To give you just one sense of the mastery of Mullainathan’s machine, it flagged 1 percent of all the defendants as “high risk.” These are the people the computer thought should never be released prior to trial. According to the machine’s calculations, well over half of the people in that high-risk group would commit another crime if let out on bail. When the human judges looked at that same group of bad apples, though, they didn’t identify them as dangerous at all. They released 48.5 percent of them! “Many of the defendants flagged by the algorithm as high risk are treated by the judge as if they were low risk,” Team Mullainathan concluded in a particularly devastating passage. “Performing this exercise suggests that judges are not simply setting a high threshold for detention but are mis-ranking defendants.…The marginal defendants they select to detain are drawn from throughout the entire predicted risk distribution.”
Yet another statistic that shows how leaving things to the machines can lead to generally better outcomes as it is difficult for us to overcome our human biases when making decisions.

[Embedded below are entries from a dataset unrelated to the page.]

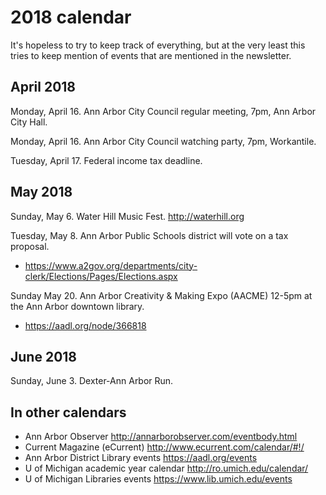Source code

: # 2018 calendar

It's hopeless to try to keep track of everything, but at the very least this tries
to keep mention of events that are mentioned in the newsletter.

## April 2018

Monday, April 16. Ann Arbor City Council regular meeting, 7pm, Ann Arbor City Hall.

Monday, April 16. Ann Arbor City Council watching party, 7pm, Workantile.

Tuesday, April 17. Federal income tax deadline.

## May 2018

Sunday, May 6. Water Hill Music Fest. http://waterhill.org

Tuesday, May 8. Ann Arbor Public Schools district will vote on a tax proposal. 

* https://www.a2gov.org/departments/city-clerk/Elections/Pages/Elections.aspx

Sunday May 20. Ann Arbor Creativity & Making Expo (AACME) 12-5pm at the Ann Arbor downtown library.

* https://aadl.org/node/366818

## June 2018

Sunday, June 3. Dexter-Ann Arbor Run.

## In other calendars

* Ann Arbor Observer http://annarborobserver.com/eventbody.html
* Current Magazine (eCurrent) http://www.ecurrent.com/calendar/#!/
* Ann Arbor District Library events https://aadl.org/events
* U of Michigan academic year calendar http://ro.umich.edu/calendar/
* U of Michigan Libraries events https://www.lib.umich.edu/events
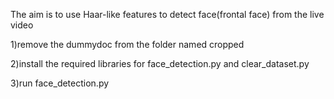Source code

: The aim is to use Haar-like features to detect face(frontal face) from the live video

1)remove the dummydoc from the folder named cropped

2)install the required libraries for face_detection.py and clear_dataset.py

3)run face_detection.py
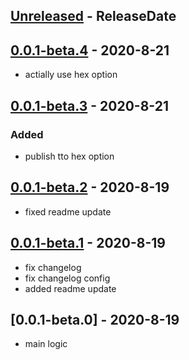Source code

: <!-- next-header -->

## [Unreleased] - ReleaseDate

## [0.0.1-beta.4] - 2020-8-21
- actially use hex option

## [0.0.1-beta.3] - 2020-8-21
### Added
- publish tto hex option

## [0.0.1-beta.2] - 2020-8-19
- fixed readme update

## [0.0.1-beta.1] - 2020-8-19
- fix changelog
- fix changelog config
- added readme update

## [0.0.1-beta.0] - 2020-8-19
- main logic

<!-- next-url -->
[Unreleased]: https://github.com/bulld0zer/elixir-version-release/compare/v0.0.1-beta.4...HEAD
[0.0.1-beta.4]: https://github.com/bulld0zer/elixir-version-release/compare/v0.0.1-beta.3...v0.0.1-beta.4
[0.0.1-beta.3]: https://github.com/bulld0zer/elixir-version-release/compare/v0.0.1-beta.2...v0.0.1-beta.3
[0.0.1-beta.2]: https://github.com/bulld0zer/elixir-version-release/compare/v0.0.1-beta.1...v0.0.1-beta.2
[0.0.1-beta.1]: https://github.com/bulld0zer/elixir-version-release/compare/v0.0.1-beta.1...v0.0.1-beta.1
[0.0.1]: https://github.com/bulld0zer/elixir-version-release/compare/v0.0.1...v0.0.1-beta.0
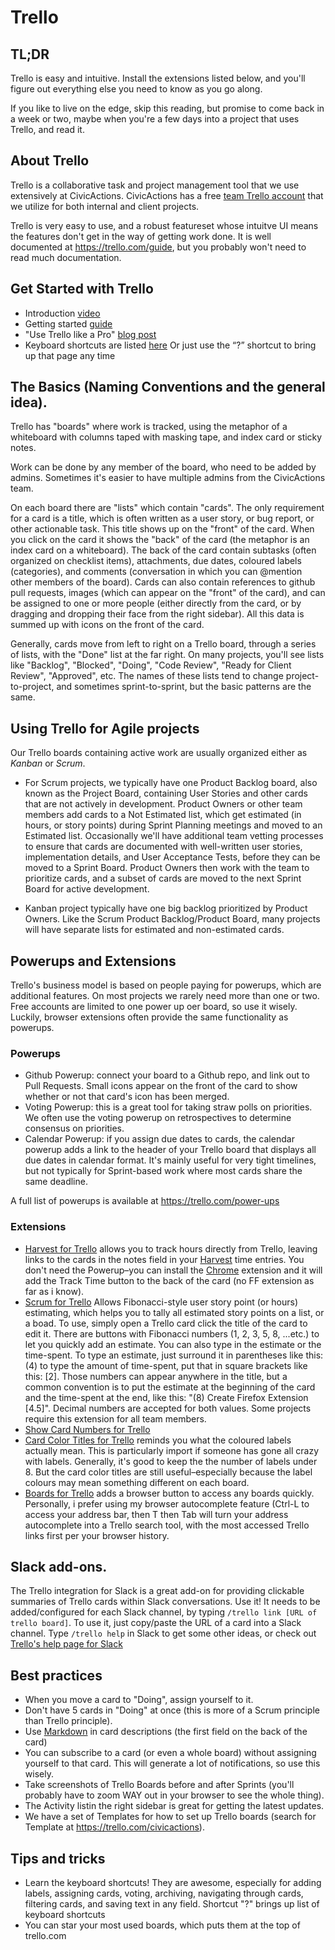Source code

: # Trello

## TL;DR

Trello is easy and intuitive. Install the extensions listed below, and you'll figure out everything else you need to know as you go along.

If you like to live on the edge, skip this reading, but promise to come back in a week or two, maybe when you're a few days into a project that uses Trello, and read it.

## About Trello

Trello is a collaborative task and project management tool that we use extensively at CivicActions. CivicActions has a free [team Trello account](https://trello.com/civicactions) that we utilize for both internal and client projects.

Trello is very easy to use, and a robust featureset whose intuitve UI means the features don't get in the way of getting work done. It is well documented at <https://trello.com/guide>, but you probably won't need to read much documentation.

## <a name="getstarted"></a>Get Started with Trello

* Introduction [video](https://www.youtube.com/watch?v=aaDf1RqeLfo&feature=youtu.be)
* Getting started [guide](https://trello.com/guide)
* "Use Trello like a Pro" [blog post](https://blog.trello.com/how-to-use-trello-like-a-pro)
* Keyboard shortcuts are listed [here](https://trello.com/shortcuts) Or just use the “?” shortcut to bring up that page any time

## The Basics (Naming Conventions and the general idea).

Trello has "boards" where work is tracked, using the metaphor of a whiteboard with columns taped with masking tape, and index card or sticky notes.

Work can be done by any member of the board, who need to be added by admins. Sometimes it's easier to have multiple admins from the CivicActions team.

On each board there are "lists" which contain "cards". The only requirement for a card is a title, which is often written as a user story, or bug report, or other actionable task. This title shows up on the "front" of the card. When you click on the card it shows the "back" of the card (the metaphor is an index card on a whiteboard). The back of the card contain subtasks (often organized on checklist items), attachments, due dates, coloured labels (categories), and comments (conversation in which you can @mention other members of the board). Cards can also contain references to github pull requests, images (which can appear on the "front" of the card), and can be assigned to one or more people (either directly from the card, or by dragging and dropping their face from the right sidebar). All this data is summed up with icons on the front of the card.

Generally, cards move from left to right on a Trello board, through a series of lists, with the "Done" list at the far right. On many projects, you'll see lists like "Backlog", "Blocked", "Doing", "Code Review", "Ready for Client Review", "Approved", etc. The names of these lists tend to change project-to-project, and sometimes sprint-to-sprint, but the basic patterns are the same.

## Using Trello for Agile projects

Our Trello boards containing active work are usually organized either as *Kanban* or *Scrum*.

* For Scrum projects, we typically have one Product Backlog board, also known as the Project Board, containing User Stories and other cards that are not actively in development. Product Owners or other team members add cards to a Not Estimated list, which get estimated (in hours, or story points) during Sprint Planning meetings and moved to an Estimated list. Occasionally we'll have additional team vetting processes to ensure that cards are documented with well-written user stories, implementation details, and User Acceptance Tests, before they can be moved to a Sprint Board. Product Owners then work with the team to prioritize cards, and a subset of cards are moved to the next Sprint Board for active development.

* Kanban project typically have one big backlog prioritized by Product Owners. Like the Scrum Product Backlog/Product Board, many projects will have separate lists for estimated and non-estimated cards.

## Powerups and Extensions

Trello's business model is based on people paying for powerups, which are additional features. On most projects we rarely need more than one or two. Free accounts are limited to one power up oer board, so use it wisely. Luckily, browser extensions often provide the same functionality as powerups.

### Powerups

* Github Powerup: connect your board to a Github repo, and link out to Pull Requests. Small icons appear on the front of the card to show whether or not that card's icon has been merged.
* Voting Powerup: this is a great tool for taking straw polls on priorities. We often use the voting powerup on retrospectives to determine consensus on priorities.
* Calendar Powerup: if you assign due dates to cards, the calendar powerup adds a link to the header of your Trello board that displays all due dates in calendar format. It's mainly useful for very tight timelines, but not typically for Sprint-based work where most cards share the same deadline.

A full list of powerups is available at <https://trello.com/power-ups>

### Extensions

* [Harvest for Trello](https://www.getharvest.com/trello-time-tracking) allows you to track hours directly from Trello, leaving links to the cards in the notes field in your [Harvest](harvest.md) time entries. You don't need the Powerup–you can install the [Chrome](https://chrome.google.com/webstore/detail/fbpiglieekigmkeebmeohkelfpjjlaia) extension and it will add the Track Time button to the back of the card (no FF extension as far as i know).
* [Scrum for Trello](http://scrumfortrello.com/) Allows Fibonacci-style user story point (or hours) estimating, which helps you to tally all estimated story points on a list, or a boad. To use, simply open a Trello card click the title of the card to edit it. There are buttons with Fibonacci numbers (1, 2, 3, 5, 8, ...etc.) to let you quickly add an estimate. You can also type in the estimate or the time-spent. To type an estimate, just surround it in parentheses like this: (4) to type the amount of time-spent, put that in square brackets like this: \[2]. Those numbers can appear anywhere in the title, but a common convention is to put the estimate at the beginning of the card and the time-spent at the end, like this: "(8) Create Firefox Extension \[4.5]". Decimal numbers are accepted for both values. Some projects require this extension for all team members.
* [Show Card Numbers for Trello](https://chrome.google.com/webstore/detail/show-card-numbers-for-tre/pjhjdehkaggmpebggjonlhleidlodepi?hl=en)
* [Card Color Titles for Trello](https://chrome.google.com/webstore/detail/card-color-titles-for-tre/hpmobkglehhleflhaefmfajhbdnjmgim?hl=en) reminds you what the coloured labels actually mean. This is particularly import if someone has gone all crazy with labels. Generally, it's good to keep the the number of labels under 8. But the card color titles are still useful–especially because the label colours may mean something different on each board.
* [Boards for Trello](http://paulferrett.com/boards-for-trello/) adds a browser button to access any boards quickly. Personally, i prefer using my browser autocomplete feature (Ctrl-L to access your address bar, then T then Tab will turn your address autocomplete into a Trello search tool, with the most accessed Trello links first per your browser history.

## Slack add-ons.

The Trello integration for Slack is a great add-on for providing clickable summaries of Trello cards within Slack conversations. Use it! It needs to be added/configured for each Slack channel, by typing `/trello link [URL of trello board]`. To use it, just copy/paste the URL of a card into a Slack channel. Type `/trello help` in Slack to get some other ideas, or check out [Trello's help page for Slack](http://help.trello.com/article/1049-slack-app)

## Best practices

* When you move a card to "Doing", assign yourself to it.
* Don't have 5 cards in "Doing" at once (this is more of a Scrum principle than Trello principle).
* Use [Markdown](http://help.trello.com/article/821-using-markdown-in-trello) in card descriptions (the first field on the back of the card)
* You can subscribe to a card (or even a whole board) without assigning yourself to that card. This will generate a lot of notifications, so use this wisely.
* Take screenshots of Trello Boards before and after Sprints (you'll probably have to zoom WAY out in your browser to see the whole thing).
* The Activity listin the right sidebar is great for getting the latest updates.
* We have a set of Templates for how to set up Trello boards (search for Template at <https://trello.com/civicactions>).

## Tips and tricks

* Learn the keyboard shortcuts! They are awesome, especially for adding labels, assigning cards, voting, archiving, navigating through cards, filtering cards, and saving text in any field. Shortcut "?" brings up list of keyboard shortcuts
* You can star your most used boards, which puts them at the top of trello.com
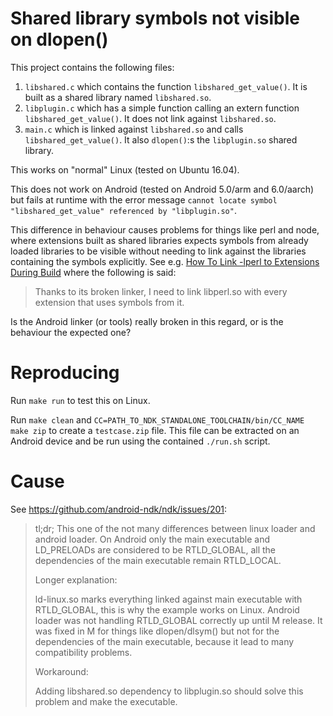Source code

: Shared library symbols not visible on dlopen()
==============================================
This project contains the following files:

1. `libshared.c` which contains the function `libshared_get_value()`. It is built as a shared library named `libshared.so`.
2. `libplugin.c` which has a simple function calling an extern function `libshared_get_value()`. It does not link against `libshared.so`.
3. `main.c` which is linked against `libshared.so` and calls `libshared_get_value()`. It also `dlopen()`:s the `libplugin.so` shared library.

This works on "normal" Linux (tested on Ubuntu 16.04).

This does not work on Android (tested on Android 5.0/arm and 6.0/aarch) but fails at runtime with the error message `cannot locate symbol "libshared_get_value" referenced by "libplugin.so"`.

This difference in behaviour causes problems for things like perl and node, where extensions built as shared libraries expects symbols from already loaded libraries to be visible without needing to link against the libraries containing the symbols explicitly. See e.g. [How To Link -lperl to Extensions During Build](http://www.perlmonks.org/?node_id=1126197) where the following is said:

> Thanks to its broken linker, I need to link libperl.so with every extension that uses symbols from it.

Is the Android linker (or tools) really broken in this regard, or is the behaviour the expected one?

Reproducing
===========
Run `make run` to test this on Linux.

Run `make clean` and `CC=PATH_TO_NDK_STANDALONE_TOOLCHAIN/bin/CC_NAME make zip` to create a `testcase.zip` file. This file can be extracted on an Android device and be run using the contained `./run.sh` script.


Cause
=====
See https://github.com/android-ndk/ndk/issues/201:

> tl;dr; This one of the not many differences between linux loader and android loader. On Android only the main executable and LD_PRELOADs are considered to be RTLD_GLOBAL, all the dependencies of the main executable remain RTLD_LOCAL.
> 
> Longer explanation:
> 
> ld-linux.so marks everything linked against main executable with RTLD_GLOBAL, this is why the example works on Linux. Android loader was not handling RTLD_GLOBAL correctly up until M release. It was fixed in M for things like dlopen/dlsym() but not for the dependencies of the main executable, because it lead to many compatibility problems.
> 
> Workaround:
> 
> Adding libshared.so dependency to libplugin.so should solve this problem and make the executable.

I’m not advocating for AI to replace judges though, I just simply think that this is a good illustration of how even the most experienced of us can be prone to making bad decisions. This is especially so when we make decisions where feedback is not immediate or obvious, such as in the case of a judge choosing release someone on bail. I don’t think there are data analysts waiting to give each judge statistics of their own performance detailing what factors they have missed. But maybe we should.
The bigger lesson is how we should learn to be more open to judging others. Just like how we can be complex creatures, and both good and bad, others can too. Demonizing the other side like what we see in our political sphere today is extremely unhealthy in a democracy.